TASK ITEM:
When you find the word "assets" in a line of the entries, please copy the whole line.

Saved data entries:
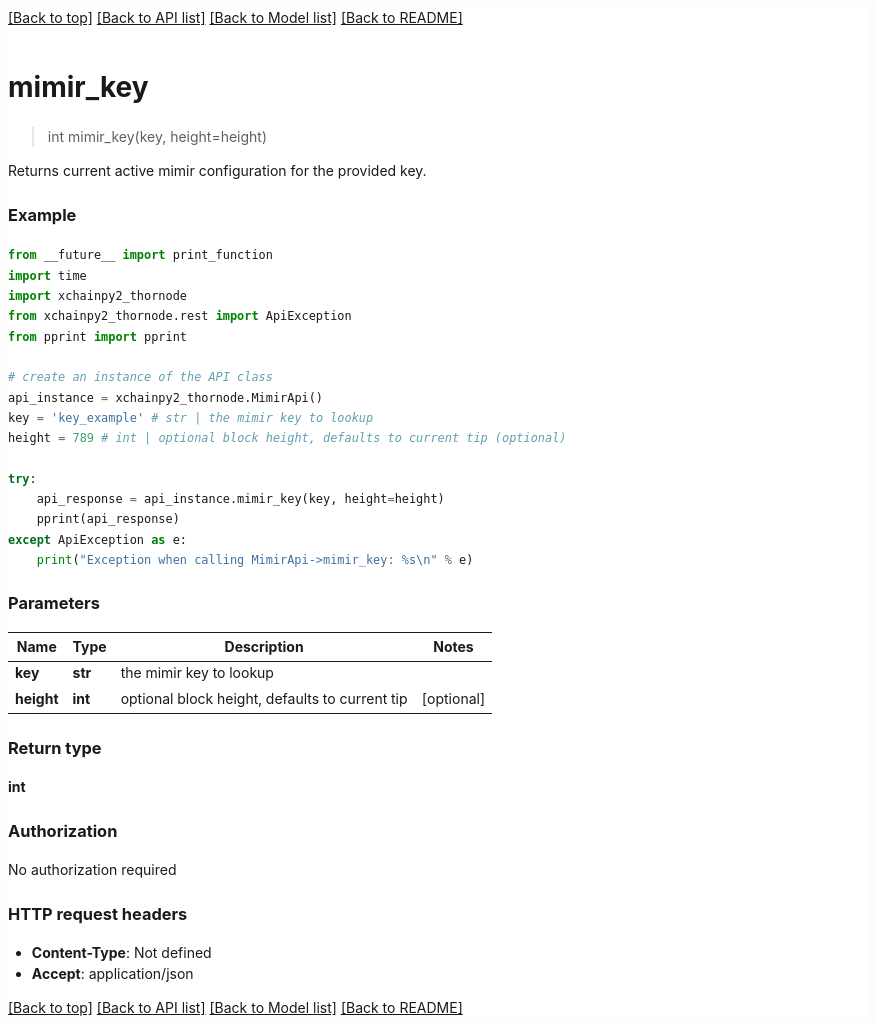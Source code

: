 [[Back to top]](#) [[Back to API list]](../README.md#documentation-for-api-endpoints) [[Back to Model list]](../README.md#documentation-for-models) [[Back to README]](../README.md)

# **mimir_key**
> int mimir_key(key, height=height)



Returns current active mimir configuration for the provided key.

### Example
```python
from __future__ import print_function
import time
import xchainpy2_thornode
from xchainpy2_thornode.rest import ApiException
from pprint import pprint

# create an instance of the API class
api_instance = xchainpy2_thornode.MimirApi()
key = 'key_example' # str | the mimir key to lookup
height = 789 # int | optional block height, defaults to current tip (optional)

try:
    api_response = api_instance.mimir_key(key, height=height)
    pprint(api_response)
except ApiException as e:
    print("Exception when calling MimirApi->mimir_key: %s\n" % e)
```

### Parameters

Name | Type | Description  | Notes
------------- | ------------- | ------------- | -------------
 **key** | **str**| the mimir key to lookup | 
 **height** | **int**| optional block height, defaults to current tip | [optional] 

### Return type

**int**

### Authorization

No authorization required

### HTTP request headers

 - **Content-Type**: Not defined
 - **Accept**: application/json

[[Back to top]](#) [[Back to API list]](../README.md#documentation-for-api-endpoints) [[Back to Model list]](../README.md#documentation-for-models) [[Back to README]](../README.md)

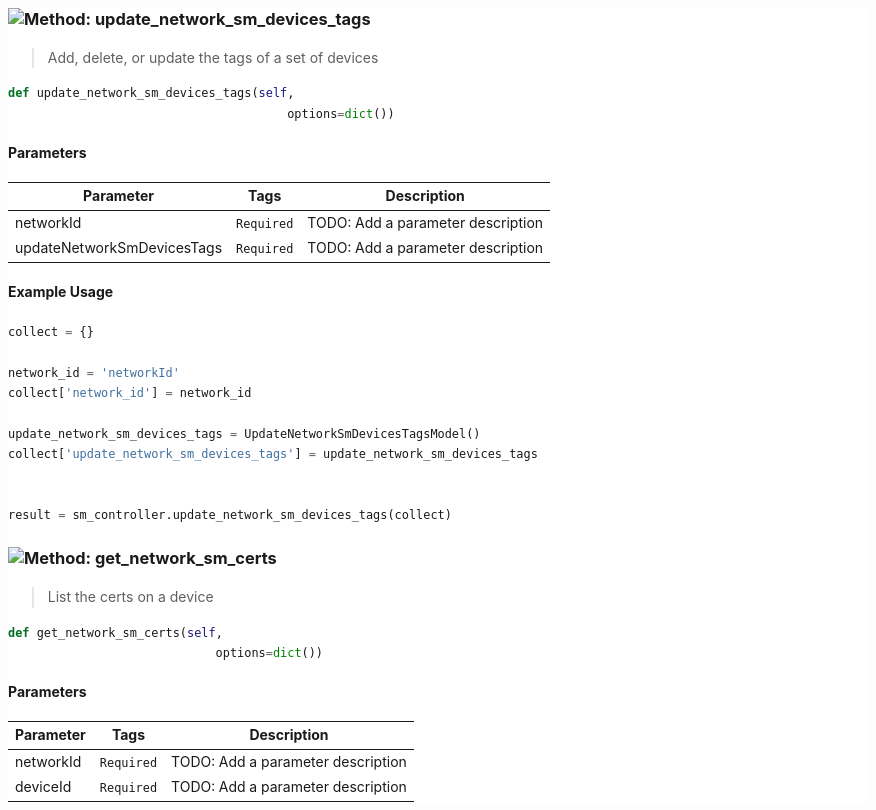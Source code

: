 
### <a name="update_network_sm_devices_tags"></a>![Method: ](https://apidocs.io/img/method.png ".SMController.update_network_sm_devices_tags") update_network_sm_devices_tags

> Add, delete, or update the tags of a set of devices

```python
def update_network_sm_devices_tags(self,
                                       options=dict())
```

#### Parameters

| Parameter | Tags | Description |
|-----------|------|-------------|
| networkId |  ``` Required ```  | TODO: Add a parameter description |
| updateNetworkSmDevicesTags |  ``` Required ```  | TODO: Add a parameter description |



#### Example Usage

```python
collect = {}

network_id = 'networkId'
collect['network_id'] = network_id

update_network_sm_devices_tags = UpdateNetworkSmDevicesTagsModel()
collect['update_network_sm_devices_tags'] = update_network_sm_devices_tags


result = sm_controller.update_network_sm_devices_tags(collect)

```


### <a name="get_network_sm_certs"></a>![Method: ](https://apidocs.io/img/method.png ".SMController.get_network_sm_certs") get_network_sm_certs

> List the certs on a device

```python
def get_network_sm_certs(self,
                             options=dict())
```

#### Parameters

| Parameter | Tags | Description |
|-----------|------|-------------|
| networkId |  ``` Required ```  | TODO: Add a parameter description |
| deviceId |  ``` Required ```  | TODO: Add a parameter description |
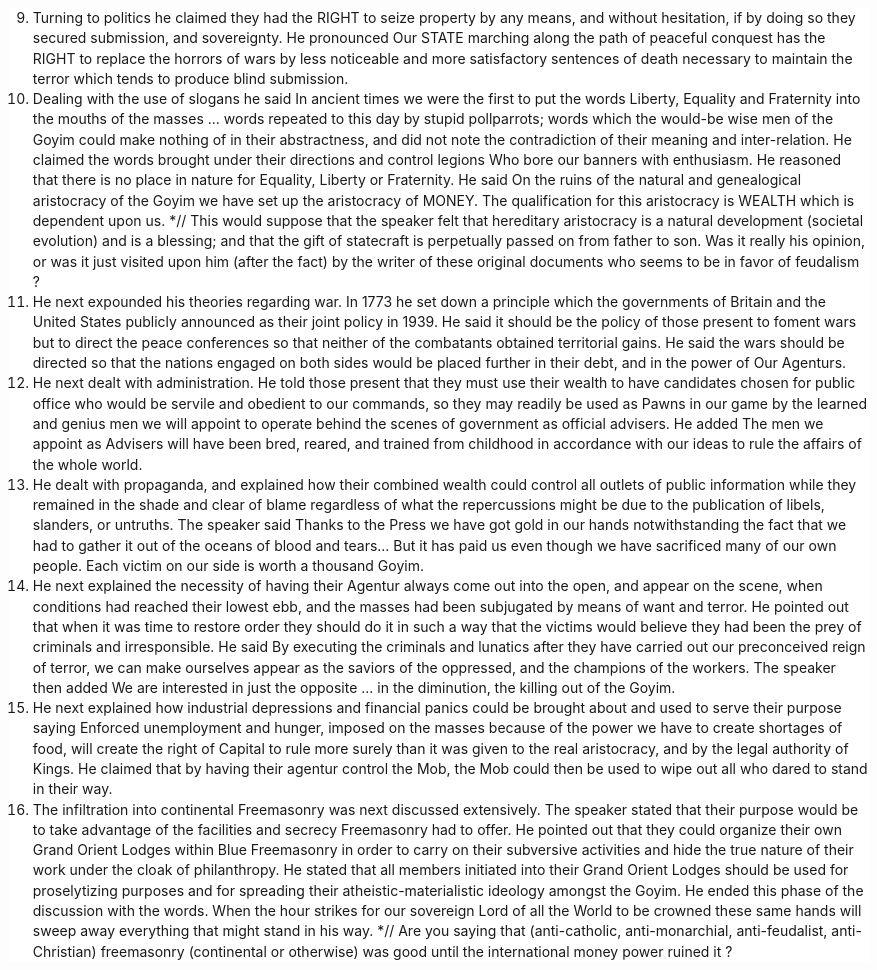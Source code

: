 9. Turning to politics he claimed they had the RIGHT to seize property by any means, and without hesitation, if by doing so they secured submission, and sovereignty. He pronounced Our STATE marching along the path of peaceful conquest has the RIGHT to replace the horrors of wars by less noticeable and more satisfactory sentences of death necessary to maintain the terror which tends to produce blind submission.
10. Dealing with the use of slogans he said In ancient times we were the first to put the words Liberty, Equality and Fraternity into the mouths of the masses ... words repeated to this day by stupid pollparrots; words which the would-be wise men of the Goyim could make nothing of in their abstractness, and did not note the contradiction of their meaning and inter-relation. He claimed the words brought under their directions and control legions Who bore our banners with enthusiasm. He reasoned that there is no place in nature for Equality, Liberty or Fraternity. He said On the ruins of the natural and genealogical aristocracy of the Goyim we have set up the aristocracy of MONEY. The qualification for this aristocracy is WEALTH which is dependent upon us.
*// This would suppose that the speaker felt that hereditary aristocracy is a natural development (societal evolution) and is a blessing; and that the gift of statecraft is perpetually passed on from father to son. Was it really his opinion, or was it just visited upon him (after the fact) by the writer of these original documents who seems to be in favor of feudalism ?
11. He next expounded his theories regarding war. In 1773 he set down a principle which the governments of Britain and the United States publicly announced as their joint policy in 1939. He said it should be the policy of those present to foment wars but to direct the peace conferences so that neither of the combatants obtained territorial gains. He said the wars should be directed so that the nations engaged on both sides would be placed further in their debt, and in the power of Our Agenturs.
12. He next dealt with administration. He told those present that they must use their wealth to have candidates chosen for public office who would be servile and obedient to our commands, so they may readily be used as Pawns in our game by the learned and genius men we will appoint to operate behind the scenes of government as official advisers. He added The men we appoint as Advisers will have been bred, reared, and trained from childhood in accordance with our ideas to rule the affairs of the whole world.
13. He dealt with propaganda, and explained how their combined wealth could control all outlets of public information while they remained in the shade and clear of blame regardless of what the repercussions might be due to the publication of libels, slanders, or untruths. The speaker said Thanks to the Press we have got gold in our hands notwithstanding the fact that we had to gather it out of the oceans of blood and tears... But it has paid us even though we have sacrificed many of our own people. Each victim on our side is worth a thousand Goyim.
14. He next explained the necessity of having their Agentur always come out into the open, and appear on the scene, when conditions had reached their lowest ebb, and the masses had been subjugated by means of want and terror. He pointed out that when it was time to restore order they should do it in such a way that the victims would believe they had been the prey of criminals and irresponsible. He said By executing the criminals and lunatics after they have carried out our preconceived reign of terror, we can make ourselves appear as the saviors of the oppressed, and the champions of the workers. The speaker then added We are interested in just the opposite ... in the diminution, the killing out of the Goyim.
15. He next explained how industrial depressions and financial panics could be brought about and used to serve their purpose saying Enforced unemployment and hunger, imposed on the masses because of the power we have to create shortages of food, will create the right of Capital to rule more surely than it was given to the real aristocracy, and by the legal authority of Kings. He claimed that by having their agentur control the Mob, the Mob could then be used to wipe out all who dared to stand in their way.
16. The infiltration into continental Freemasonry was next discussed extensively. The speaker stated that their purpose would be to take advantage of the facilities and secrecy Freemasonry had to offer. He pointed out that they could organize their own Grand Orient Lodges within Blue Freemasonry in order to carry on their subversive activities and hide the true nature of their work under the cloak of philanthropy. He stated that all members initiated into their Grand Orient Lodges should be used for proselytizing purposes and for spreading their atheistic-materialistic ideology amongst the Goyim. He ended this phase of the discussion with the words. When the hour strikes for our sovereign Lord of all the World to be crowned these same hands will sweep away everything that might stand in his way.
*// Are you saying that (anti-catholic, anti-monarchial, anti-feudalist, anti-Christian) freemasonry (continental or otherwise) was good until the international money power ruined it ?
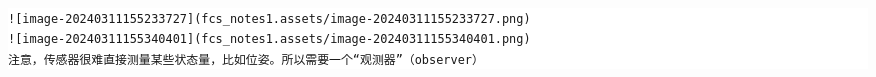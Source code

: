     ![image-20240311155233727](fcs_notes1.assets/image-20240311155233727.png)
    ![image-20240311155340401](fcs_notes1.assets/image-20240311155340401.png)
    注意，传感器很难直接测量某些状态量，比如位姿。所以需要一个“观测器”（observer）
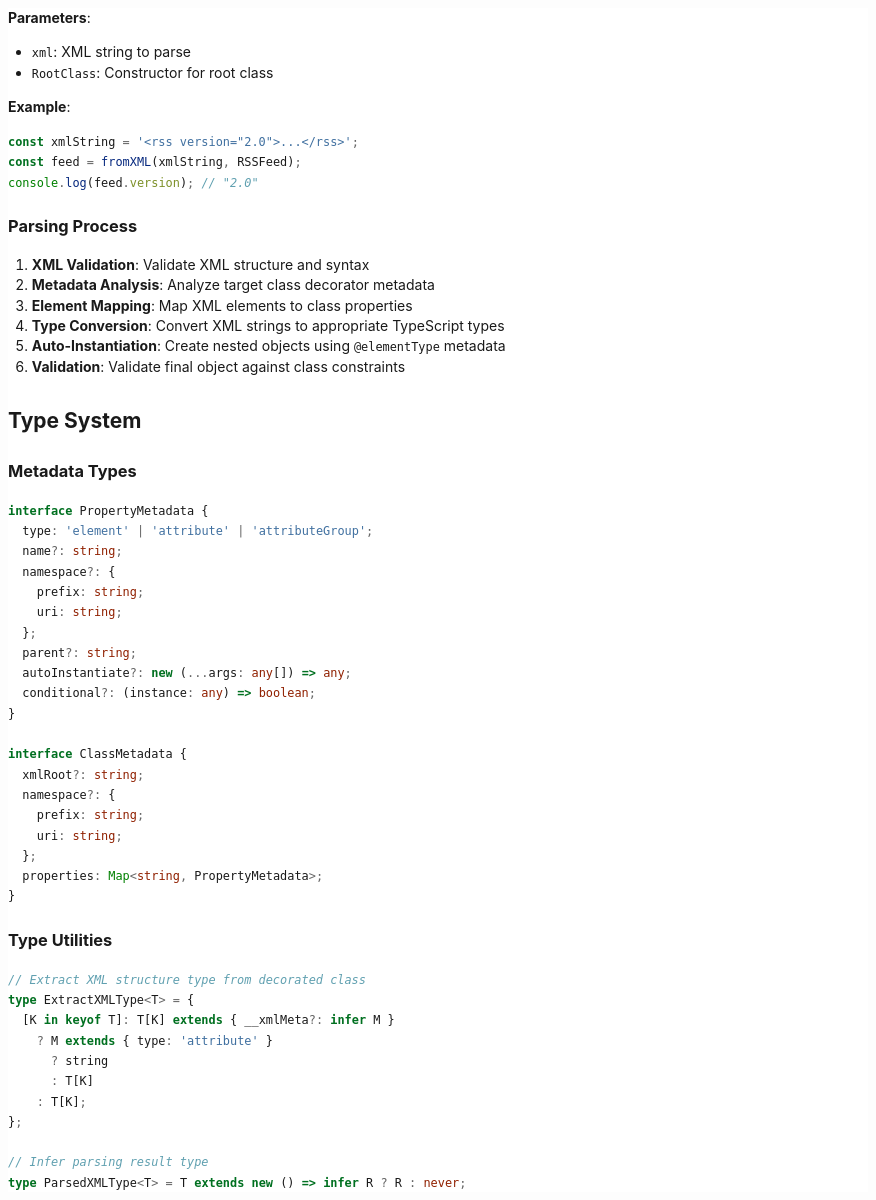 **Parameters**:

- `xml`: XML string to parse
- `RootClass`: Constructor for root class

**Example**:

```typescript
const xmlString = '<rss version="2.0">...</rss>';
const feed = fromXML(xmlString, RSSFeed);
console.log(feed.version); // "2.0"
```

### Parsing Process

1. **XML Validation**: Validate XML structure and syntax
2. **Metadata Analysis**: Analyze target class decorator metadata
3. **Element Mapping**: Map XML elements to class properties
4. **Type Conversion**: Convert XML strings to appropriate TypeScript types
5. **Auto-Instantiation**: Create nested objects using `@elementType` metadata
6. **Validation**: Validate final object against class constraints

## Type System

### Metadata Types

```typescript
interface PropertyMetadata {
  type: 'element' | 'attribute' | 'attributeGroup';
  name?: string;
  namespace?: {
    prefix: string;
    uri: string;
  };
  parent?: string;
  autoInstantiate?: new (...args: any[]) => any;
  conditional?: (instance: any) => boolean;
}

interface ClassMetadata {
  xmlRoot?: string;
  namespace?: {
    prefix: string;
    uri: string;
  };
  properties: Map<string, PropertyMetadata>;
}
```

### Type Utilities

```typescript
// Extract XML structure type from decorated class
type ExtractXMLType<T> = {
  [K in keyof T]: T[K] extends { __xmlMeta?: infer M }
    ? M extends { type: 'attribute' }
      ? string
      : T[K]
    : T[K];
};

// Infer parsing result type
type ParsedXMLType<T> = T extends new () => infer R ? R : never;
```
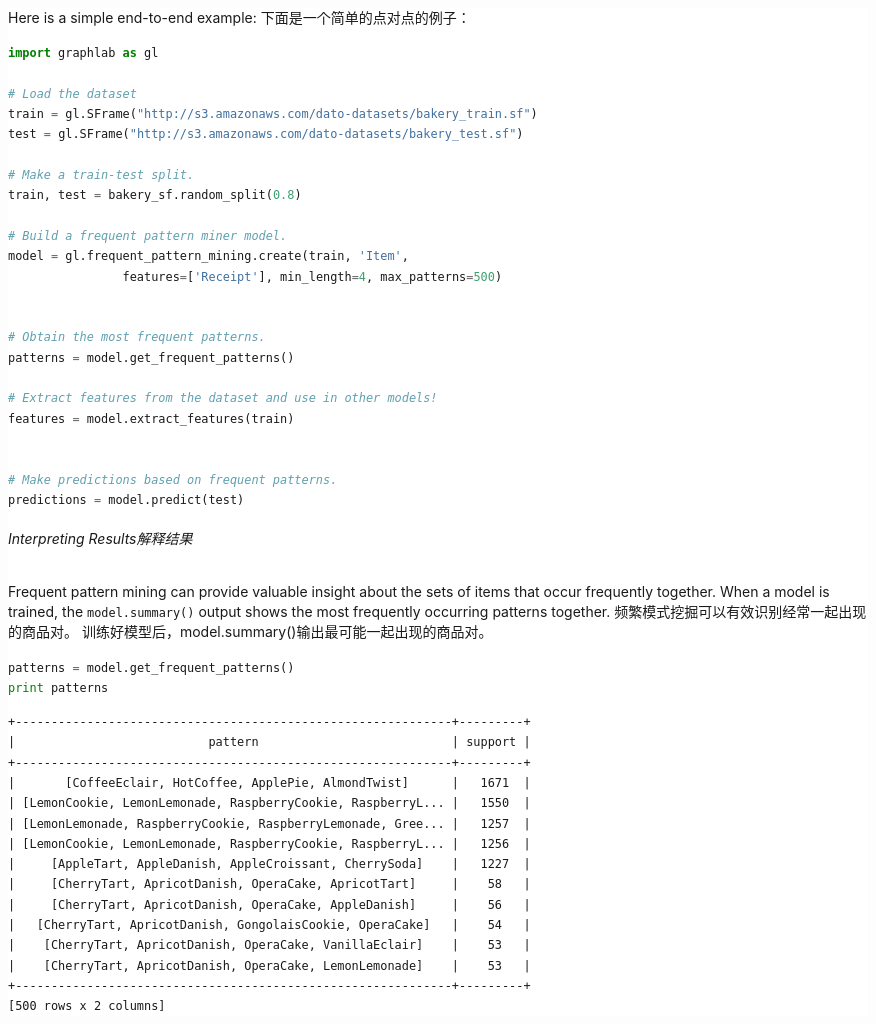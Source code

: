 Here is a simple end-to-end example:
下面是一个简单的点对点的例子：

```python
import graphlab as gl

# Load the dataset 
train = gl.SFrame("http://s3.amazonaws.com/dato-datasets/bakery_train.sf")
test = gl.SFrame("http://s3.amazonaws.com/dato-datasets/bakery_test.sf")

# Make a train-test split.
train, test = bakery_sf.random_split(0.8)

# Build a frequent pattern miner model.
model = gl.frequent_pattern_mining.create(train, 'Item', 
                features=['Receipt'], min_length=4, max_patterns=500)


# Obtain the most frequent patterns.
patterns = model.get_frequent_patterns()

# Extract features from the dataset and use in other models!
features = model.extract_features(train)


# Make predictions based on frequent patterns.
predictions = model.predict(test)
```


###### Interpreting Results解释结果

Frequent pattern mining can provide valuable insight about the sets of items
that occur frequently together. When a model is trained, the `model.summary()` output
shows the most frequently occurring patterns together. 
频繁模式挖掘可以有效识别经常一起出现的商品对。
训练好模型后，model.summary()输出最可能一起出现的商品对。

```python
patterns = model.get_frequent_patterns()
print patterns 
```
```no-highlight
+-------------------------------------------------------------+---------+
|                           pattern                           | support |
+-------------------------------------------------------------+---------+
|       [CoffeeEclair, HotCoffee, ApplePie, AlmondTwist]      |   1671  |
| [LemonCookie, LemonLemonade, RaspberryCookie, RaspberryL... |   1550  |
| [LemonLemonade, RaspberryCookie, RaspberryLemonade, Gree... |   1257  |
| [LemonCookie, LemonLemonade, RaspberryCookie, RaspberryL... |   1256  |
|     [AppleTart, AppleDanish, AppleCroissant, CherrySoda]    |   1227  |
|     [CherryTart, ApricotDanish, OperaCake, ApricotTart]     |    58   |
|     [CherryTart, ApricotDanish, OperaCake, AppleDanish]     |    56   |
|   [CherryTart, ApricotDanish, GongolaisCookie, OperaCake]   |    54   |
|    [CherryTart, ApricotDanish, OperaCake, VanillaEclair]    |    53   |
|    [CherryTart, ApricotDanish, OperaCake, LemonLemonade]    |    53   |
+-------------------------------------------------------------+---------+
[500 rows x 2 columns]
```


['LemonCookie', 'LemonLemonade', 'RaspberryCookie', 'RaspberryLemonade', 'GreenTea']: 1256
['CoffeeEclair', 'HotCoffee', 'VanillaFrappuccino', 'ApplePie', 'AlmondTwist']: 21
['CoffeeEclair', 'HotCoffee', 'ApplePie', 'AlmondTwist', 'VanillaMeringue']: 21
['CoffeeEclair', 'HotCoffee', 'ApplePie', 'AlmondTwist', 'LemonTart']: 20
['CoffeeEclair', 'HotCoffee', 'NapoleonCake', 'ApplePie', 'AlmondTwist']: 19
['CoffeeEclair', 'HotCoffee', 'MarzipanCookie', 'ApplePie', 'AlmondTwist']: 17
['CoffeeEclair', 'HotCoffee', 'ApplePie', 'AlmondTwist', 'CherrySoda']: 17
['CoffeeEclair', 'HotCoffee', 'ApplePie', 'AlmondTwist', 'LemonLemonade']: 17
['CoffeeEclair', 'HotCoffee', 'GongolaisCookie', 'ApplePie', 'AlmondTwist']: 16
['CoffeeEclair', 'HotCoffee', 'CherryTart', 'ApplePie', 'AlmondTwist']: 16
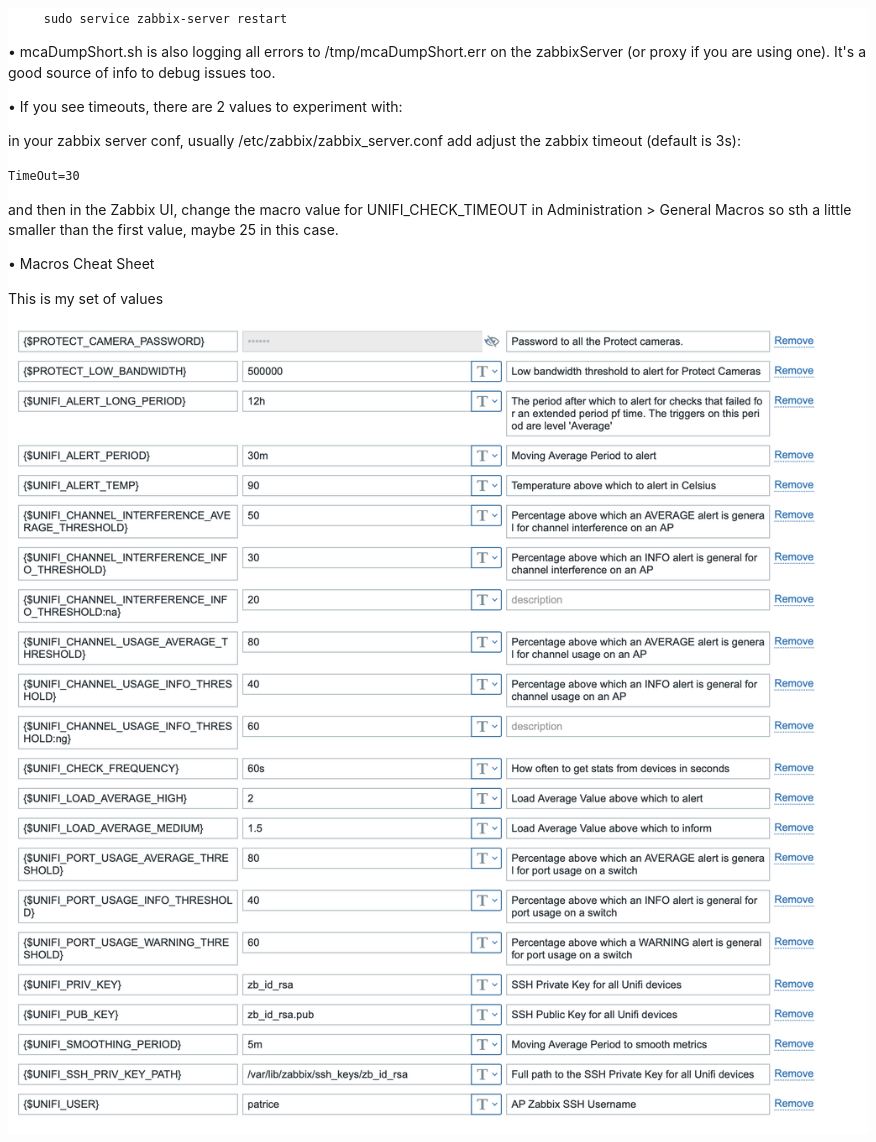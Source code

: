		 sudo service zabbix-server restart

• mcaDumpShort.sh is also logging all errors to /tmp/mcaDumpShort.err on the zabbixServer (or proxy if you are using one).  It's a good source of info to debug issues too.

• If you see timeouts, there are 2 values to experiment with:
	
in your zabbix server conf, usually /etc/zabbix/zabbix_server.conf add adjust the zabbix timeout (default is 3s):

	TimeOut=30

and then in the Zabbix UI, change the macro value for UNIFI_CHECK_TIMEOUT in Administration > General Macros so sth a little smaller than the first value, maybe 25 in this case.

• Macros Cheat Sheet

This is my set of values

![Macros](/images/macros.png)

COMPLETED TASK:
:     ![image-20240311155233727](fcs_notes1.assets/image-20240311155233727.png)
    ![image-20240311155340401](fcs_notes1.assets/image-20240311155340401.png)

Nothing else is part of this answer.